Between-infection Pf similarity indices
We employed 3 metrics that describe genetic similarity between pairs of Pf infections: binary sharing, Jaccard distance and Pearson CC. There was no evidence of statistically significant differences in the proportion of sample pairs that shared at least one haplotype (binary sharing; Appendix figure s3 and Appendix table s9). Pearson CC and Jaccard distance (Fig. 4A, B, C and D) of pfama1 increased from 2015 to 2017. Similarly, the fraction of sample pairs with high Pearson CC (> 0.9999) increased after the intervention (Fig. 4E) for both pfama1 (from 1.03–4.97%, p < 0.001) and pfcsp (from 1.03–3.4%, p = 0.019). Similar trends but not statistically significant were observed for highly similar parasites defined on the basis of Jaccard distance (Fig. 4F). No correlation was observed between genetic relatedness and gender, area, use of antimalarial, age and parasite density (Appendix figure s4).
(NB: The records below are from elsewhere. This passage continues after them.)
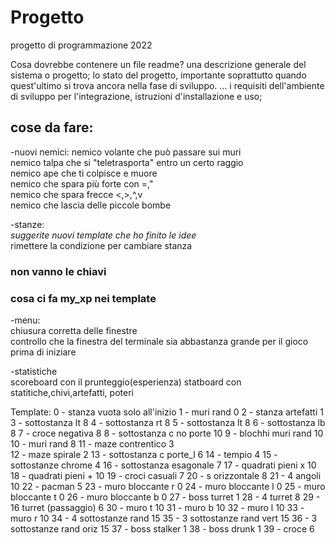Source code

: # Progetto
progetto di programmazione 2022

Cosa dovrebbe contenere un file readme?
una descrizione generale del sistema o progetto;
lo stato del progetto, importante soprattutto quando quest'ultimo si trova ancora nella fase di sviluppo. ...
i requisiti dell'ambiente di sviluppo per l'integrazione,
istruzioni d'installazione e uso;


## cose da fare:

-nuovi nemici:
nemico volante che può passare sui muri  
nemico talpa che si "teletrasporta" entro un certo raggio   
nemico ape  che ti colpisce e muore  
nemico che spara più forte con =,"  
nemico che spara frecce <,>,^,v  
nemico che lascia delle piccole bombe  


-stanze:  
*suggerite nuovi template che ho finito le idee*  
rimettere la condizione per cambiare stanza    
### non vanno le chiavi    
### cosa ci fa my_xp nei template


-menu:  
chiusura corretta delle finestre    
controllo che la finestra del terminale sia abbastanza grande per il gioco prima di iniziare   

-statistiche  
scoreboard con il prunteggio(esperienza)
statboard con statitiche,chivi,artefatti, poteri


Template:
0   - stanza vuota      solo all'inizio
1   - muri rand               0
2   - stanza artefatti        1
3   - sottostanza lt          8
4   - sottostanza rt          8
5   - sottostanza lt          8
6   - sottostanza lb          8
7   - croce negativa          8
8   - sottostanza c no porte  10
9   - blochhi muri rand       10
10  - muri rand               8
11  - maze contrentico        3        
12  - maze spirale            2
13  - sottostanza c porte_l   6
14  - tempio                  4
15  - sottostanze chrome      4
16  - sottostanza esagonale   7
17  - quadrati pieni  x       10
18  - quadrati pieni  +       10
19  - croci casuali           7
20  - s orizzontale           8
21  - 4 angoli                10
22  - pacman                  5
23  - muro bloccante r        0
24  - muro bloccante l        0
25  - muro bloccante t        0
26  - muro bloccante b        0
27  - boss turret             1
28  - 4 turret                8
29  - 16 turret (passaggio)   6
30  - muro t                  10
31  - muro b                  10
32  - muro l                  10
33  - muro r                  10
34  - 4 sottostanze rand      15
35  - 3 sottostanze rand vert 15
36  - 3 sottostanze rand oriz 15
37  - boss stalker            1
38  - boss drunk              1
39  - croce                   6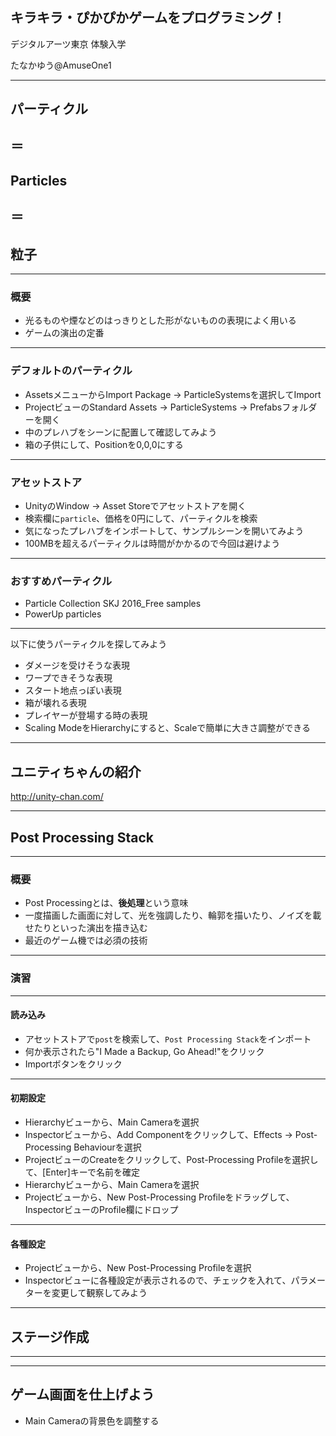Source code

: ## キラキラ・ぴかぴかゲームをプログラミング！

デジタルアーツ東京
体験入学

たなかゆう@AmuseOne1

---

## パーティクル
## ＝
## Particles
## ＝
## 粒子

---

### 概要
- 光るものや煙などのはっきりとした形がないものの表現によく用いる
- ゲームの演出の定番

---

### デフォルトのパーティクル

- AssetsメニューからImport Package -> ParticleSystemsを選択してImport
- ProjectビューのStandard Assets -> ParticleSystems -> Prefabsフォルダーを開く
- 中のプレハブをシーンに配置して確認してみよう
- 箱の子供にして、Positionを0,0,0にする

---

### アセットストア

- UnityのWindow -> Asset Storeでアセットストアを開く
- 検索欄に`particle`、価格を0円にして、パーティクルを検索
- 気になったプレハブをインポートして、サンプルシーンを開いてみよう
- 100MBを超えるパーティクルは時間がかかるので今回は避けよう

---

### おすすめパーティクル

- Particle Collection SKJ 2016_Free samples
- PowerUp particles

---

以下に使うパーティクルを探してみよう

- ダメージを受けそうな表現
- ワープできそうな表現
- スタート地点っぽい表現
- 箱が壊れる表現
- プレイヤーが登場する時の表現
- Scaling ModeをHierarchyにすると、Scaleで簡単に大きさ調整ができる

---

## ユニティちゃんの紹介

http://unity-chan.com/

---

## Post Processing Stack

---

### 概要
- Post Processingとは、**後処理**という意味
- 一度描画した画面に対して、光を強調したり、輪郭を描いたり、ノイズを載せたりといった演出を描き込む
- 最近のゲーム機では必須の技術

---

### 演習

---

#### 読み込み

- アセットストアで`post`を検索して、`Post Processing Stack`をインポート
- 何か表示されたら"I Made a Backup, Go Ahead!"をクリック
- Importボタンをクリック

---

#### 初期設定

- Hierarchyビューから、Main Cameraを選択
- Inspectorビューから、Add Componentをクリックして、Effects -> Post-Processing Behaviourを選択
- ProjectビューのCreateをクリックして、Post-Processing Profileを選択して、[Enter]キーで名前を確定
- Hierarchyビューから、Main Cameraを選択
- Projectビューから、New Post-Processing Profileをドラッグして、InspectorビューのProfile欄にドロップ

---

#### 各種設定

- Projectビューから、New Post-Processing Profileを選択
- Inspectorビューに各種設定が表示されるので、チェックを入れて、パラメーターを変更して観察してみよう

---

## ステージ作成

---


---

## ゲーム画面を仕上げよう

- Main Cameraの背景色を調整する
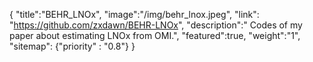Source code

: {
    "title":"BEHR_LNOx",
    "image":"/img/behr_lnox.jpeg",
    "link": "https://github.com/zxdawn/BEHR-LNOx",
    "description":" Codes of my paper about estimating LNOx from OMI.",
    "featured":true,
    "weight":"1",
    "sitemap": {"priority" : "0.8"}
}

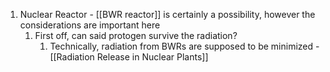 1. Nuclear Reactor - [[BWR reactor]] is certainly a possibility, however the considerations are important here
	1. First off, can said protogen survive the radiation?
		1. Technically, radiation from BWRs are supposed to be minimized - [[Radiation Release in Nuclear Plants]]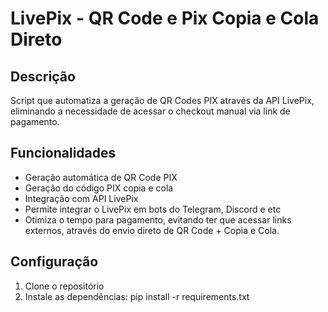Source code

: # LivePix - QR Code e Pix Copia e Cola Direto

## Descrição
Script que automatiza a geração de QR Codes PIX através da API LivePix, eliminando a necessidade de acessar o checkout manual via link de pagamento.

## Funcionalidades
- Geração automática de QR Code PIX
- Geração do código PIX copia e cola
- Integração com API LivePix
- Permite integrar o LivePix em bots do Telegram, Discord e etc
- Otimiza o tempo para pagamento, evitando ter que acessar links externos, através do envio direto de QR Code + Copia e Cola.

## Configuração
1. Clone o repositório
2. Instale as dependências:
pip install -r requirements.txt
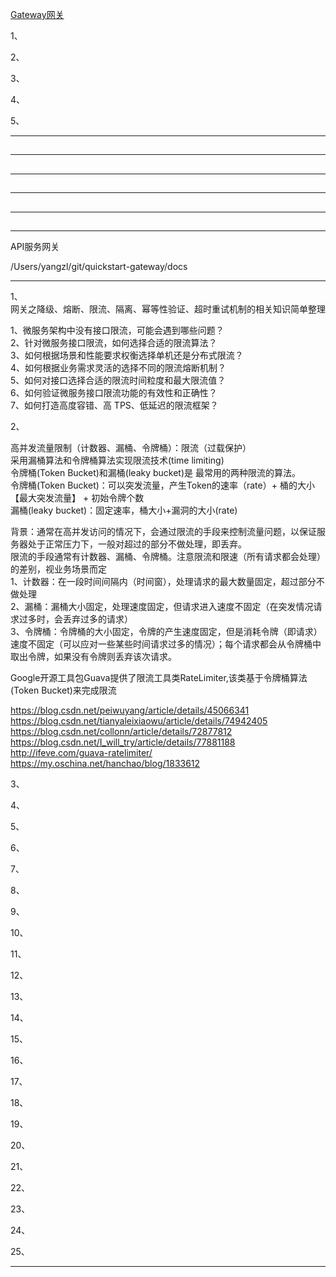  [Gateway网关](https://github.com/youngzil/quickstart-gateway)  
   
 1、[](#)  
 
 2、[](#)  
 
 3、[](#)  
 
 4、[](#)  
 
 5、[](#)  
   
   
 ---------------------------------------------------------------------------------------------------------------------  
 ## 
 
 
 ---------------------------------------------------------------------------------------------------------------------  
 ## 
 
 
 ---------------------------------------------------------------------------------------------------------------------  
 ## 
 
 
 ---------------------------------------------------------------------------------------------------------------------  
 ## 
 
 
 ---------------------------------------------------------------------------------------------------------------------  
 ## 
 
 ---------------------------------------------------------------------------------------------------------------------  
 

 
 
 API服务网关
 
 /Users/yangzl/git/quickstart-gateway/docs
  
  
---------------------------------------------------------------------------------------------------------------------  
  
1、  
 网关之降级、熔断、限流、隔离、幂等性验证、超时重试机制的相关知识简单整理  
   
 1、微服务架构中没有接口限流，可能会遇到哪些问题？  
 2、针对微服务接口限流，如何选择合适的限流算法？  
 3、如何根据场景和性能要求权衡选择单机还是分布式限流？  
 4、如何根据业务需求灵活的选择不同的限流熔断机制？  
 5、如何对接口选择合适的限流时间粒度和最大限流值？  
 6、如何验证微服务接口限流功能的有效性和正确性？  
 7、如何打造高度容错、高 TPS、低延迟的限流框架？  
    
  
2、  

高并发流量限制（计数器、漏桶、令牌桶）：限流（过载保护）  
采用漏桶算法和令牌桶算法实现限流技术(time limiting)  
令牌桶(Token Bucket)和漏桶(leaky bucket)是 最常用的两种限流的算法。  
令牌桶(Token Bucket)：可以突发流量，产生Token的速率（rate）+ 桶的大小【最大突发流量】 + 初始令牌个数  
漏桶(leaky bucket)：固定速率，桶大小+漏洞的大小(rate)  
  
背景：通常在高并发访问的情况下，会通过限流的手段来控制流量问题，以保证服务器处于正常压力下，一般对超过的部分不做处理，即丢弃。  
限流的手段通常有计数器、漏桶、令牌桶。注意限流和限速（所有请求都会处理）的差别，视业务场景而定  
1、计数器：在一段时间间隔内（时间窗），处理请求的最大数量固定，超过部分不做处理  
2、漏桶：漏桶大小固定，处理速度固定，但请求进入速度不固定（在突发情况请求过多时，会丢弃过多的请求）  
3、令牌桶：令牌桶的大小固定，令牌的产生速度固定，但是消耗令牌（即请求）速度不固定（可以应对一些某些时间请求过多的情况）；每个请求都会从令牌桶中取出令牌，如果没有令牌则丢弃该次请求。  
  
Google开源工具包Guava提供了限流工具类RateLimiter,该类基于令牌桶算法(Token Bucket)来完成限流  
  
https://blog.csdn.net/peiwuyang/article/details/45066341  
https://blog.csdn.net/tianyaleixiaowu/article/details/74942405  
https://blog.csdn.net/collonn/article/details/72877812  
https://blog.csdn.net/I_will_try/article/details/77881188  
http://ifeve.com/guava-ratelimiter/  
https://my.oschina.net/hanchao/blog/1833612    
  
3、  
  
  
4、  
  
  
5、  
  
  
6、  
  
  
7、  
  
  
8、  
  
  
9、  
  
  
10、  
  
  
11、  
  
  
12、  
  
  
13、  
  
  
14、  
  
  
15、  
  
  
16、  
  
  
17、  
  
  
18、  
  
  
19、  
  
  
20、  
  
  
21、  
  
  
22、  
  
  
23、  
  
  
24、  
  
  
25、  
  
  
  
  
  
---------------------------------------------------------------------------------------------------------------------  
  
  
  
  
  
  
  
  
  
  
  
  
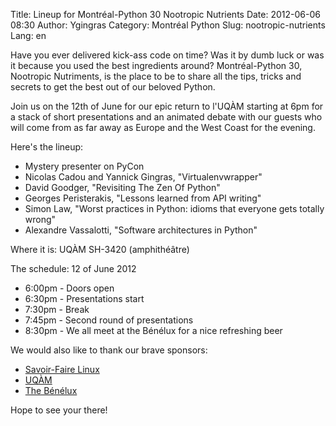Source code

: Title: Lineup for Montréal-Python 30 Nootropic Nutrients
Date: 2012-06-06 08:30
Author: Ygingras
Category: Montréal Python
Slug: nootropic-nutrients
Lang: en

<!--:en-->

Have you ever delivered kick-ass code on time? Was it by dumb luck or
was it because you used the best ingredients around? Montréal-Python 30,
Nootropic Nutriments, is the place to be to share all the tips, tricks
and secrets to get the best out of our beloved Python.

Join us on the 12th of June for our epic return to l'UQÀM starting at
6pm for a stack of short presentations and an animated debate with our
guests who will come from as far away as Europe and the West Coast for
the evening.

Here's the lineup:

-   Mystery presenter on PyCon
-   Nicolas Cadou and Yannick Gingras, "Virtualenvwrapper"
-   David Goodger, "Revisiting The Zen Of Python"
-   Georges Peristerakis, "Lessons learned from API writing"
-   Simon Law, "Worst practices in Python: idioms that everyone gets
    totally wrong"
-   Alexandre Vassalotti, "Software architectures in Python"

Where it is: UQÀM SH-3420 (amphithéâtre)

The schedule: 12 of June 2012

-   6:00pm - Doors open
-   6:30pm - Presentations start
-   7:30pm - Break
-   7:45pm - Second round of presentations
-   8:30pm - We all meet at the Bénélux for a nice refreshing beer

We would also like to thank our brave sponsors:

-   [Savoir-Faire Linux][]
-   [UQÀM][]
-   [The Bénélux][]

Hope to see your there!

  [Savoir-Faire Linux]: http://savoirfairelinux.com
  [UQÀM]: http://uqam.ca
  [The Bénélux]: http://www.brasseriebenelux.com/
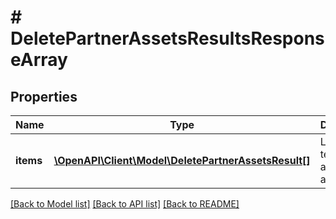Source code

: # # DeletePartnerAssetsResultsResponseArray

## Properties

Name | Type | Description | Notes
------------ | ------------- | ------------- | -------------
**items** | [**\OpenAPI\Client\Model\DeletePartnerAssetsResult[]**](DeletePartnerAssetsResult.md) | List of terminated asset access. | [optional]

[[Back to Model list]](../../README.md#models) [[Back to API list]](../../README.md#endpoints) [[Back to README]](../../README.md)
Pf gametocyte-specific transcripts
Pf isolates with RT-qPCR and complete demographic data (n = 107) had higher parasite densities (546 parasites/µL, IQR: 23-2243) than those that failed (5, IQR: 3-1180, p < 0.001; Appendix figure s1). The proportion of Pf isolates with measurable gametocyte-specific transcripts ranged between 94% (101/107) for pfs25 and 61% (46/107) for pfs230, with intermediate values for pfap2g (75%; 80/107) and pfgexp02 (69%; 74/107) (Fig. 5A and Appendix table s10). Relative levels of female-specific gametocyte transcripts (pfs25) increased from 2015 to 2017, as did the proportion of parasites showing detectable pfap2g and pfgexp02 transcripts and their levels (Fig. 5A and B and Appendix table s10). The statistical significance was maintained in multivariate regression models (Appendix table s11). Both the univariate and the multivariate regression models (Appendix table s11) showed that pfap2g and pfgexp02 transcript levels increased with increasing parasite densities, while the opposite trend was observed for pfs25. No difference was observed by the area where the Pf isolates were collected (Appendix table s6).